Your assignment
Only the lines below from the one containing "an irrational number." to the one containing "A.P. if the" should be repeated, both included and unchanged.

(Source texts of formatted documents)
Content starts
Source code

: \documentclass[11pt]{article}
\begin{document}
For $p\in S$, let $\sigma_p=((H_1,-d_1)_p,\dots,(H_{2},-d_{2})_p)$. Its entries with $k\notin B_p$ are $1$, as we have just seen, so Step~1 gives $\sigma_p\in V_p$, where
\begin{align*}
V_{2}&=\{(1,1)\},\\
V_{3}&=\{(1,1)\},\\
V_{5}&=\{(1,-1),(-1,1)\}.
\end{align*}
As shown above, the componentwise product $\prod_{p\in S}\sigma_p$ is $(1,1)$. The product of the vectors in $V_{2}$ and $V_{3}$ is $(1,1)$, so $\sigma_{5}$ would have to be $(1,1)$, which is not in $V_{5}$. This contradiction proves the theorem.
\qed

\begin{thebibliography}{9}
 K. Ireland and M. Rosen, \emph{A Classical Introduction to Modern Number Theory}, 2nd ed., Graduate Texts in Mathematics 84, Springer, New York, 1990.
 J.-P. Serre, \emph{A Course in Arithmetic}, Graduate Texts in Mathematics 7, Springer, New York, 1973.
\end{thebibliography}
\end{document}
Content ends
Content starts
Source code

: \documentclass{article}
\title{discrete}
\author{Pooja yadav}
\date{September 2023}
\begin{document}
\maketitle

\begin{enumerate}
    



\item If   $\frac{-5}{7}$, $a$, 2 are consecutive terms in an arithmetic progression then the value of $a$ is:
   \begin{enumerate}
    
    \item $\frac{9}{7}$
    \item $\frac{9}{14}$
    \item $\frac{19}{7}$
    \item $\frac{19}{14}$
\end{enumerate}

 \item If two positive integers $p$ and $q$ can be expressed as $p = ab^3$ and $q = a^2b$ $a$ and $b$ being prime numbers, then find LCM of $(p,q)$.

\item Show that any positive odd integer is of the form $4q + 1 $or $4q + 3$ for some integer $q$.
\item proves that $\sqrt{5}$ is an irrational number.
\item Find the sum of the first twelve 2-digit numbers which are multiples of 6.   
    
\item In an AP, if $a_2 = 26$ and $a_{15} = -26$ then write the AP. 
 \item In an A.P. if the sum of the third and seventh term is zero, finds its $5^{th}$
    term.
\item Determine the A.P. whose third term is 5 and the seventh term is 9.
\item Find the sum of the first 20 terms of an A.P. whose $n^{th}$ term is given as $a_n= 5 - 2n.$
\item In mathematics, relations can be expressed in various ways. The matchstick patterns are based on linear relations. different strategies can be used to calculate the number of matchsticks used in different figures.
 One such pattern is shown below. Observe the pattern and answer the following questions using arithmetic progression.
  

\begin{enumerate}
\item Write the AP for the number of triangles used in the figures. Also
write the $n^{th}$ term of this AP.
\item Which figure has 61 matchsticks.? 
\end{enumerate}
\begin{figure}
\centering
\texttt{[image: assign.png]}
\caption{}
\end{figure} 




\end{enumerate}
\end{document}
Content ends
Content starts
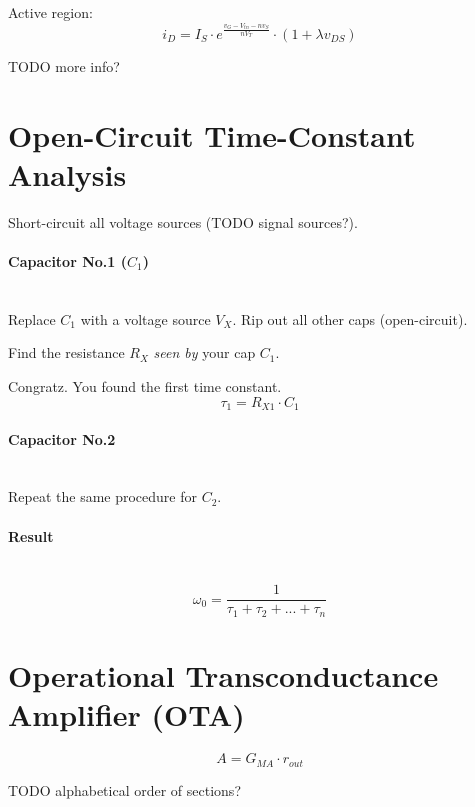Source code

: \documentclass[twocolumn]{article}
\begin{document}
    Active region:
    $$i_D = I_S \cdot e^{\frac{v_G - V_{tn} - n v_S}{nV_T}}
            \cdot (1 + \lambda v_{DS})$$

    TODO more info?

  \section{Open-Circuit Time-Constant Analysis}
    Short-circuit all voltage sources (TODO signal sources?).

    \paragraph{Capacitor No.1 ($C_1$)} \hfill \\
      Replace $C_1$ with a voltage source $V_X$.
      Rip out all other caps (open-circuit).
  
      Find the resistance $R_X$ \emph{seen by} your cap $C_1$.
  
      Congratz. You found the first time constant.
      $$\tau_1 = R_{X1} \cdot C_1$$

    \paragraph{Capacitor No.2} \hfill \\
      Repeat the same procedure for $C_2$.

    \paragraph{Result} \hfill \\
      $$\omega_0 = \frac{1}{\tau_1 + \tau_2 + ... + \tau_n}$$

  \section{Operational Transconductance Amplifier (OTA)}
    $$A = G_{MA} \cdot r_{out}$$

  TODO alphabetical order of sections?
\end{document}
Content ends
Answer for the task
\item proves that $\sqrt{5}$ is an irrational number.
\item Find the sum of the first twelve 2-digit numbers which are multiples of 6.   
    
\item In an AP, if $a_2 = 26$ and $a_{15} = -26$ then write the AP. 
 \item In an A.P. if the sum of the third and seventh term is zero, finds its $5^{th}$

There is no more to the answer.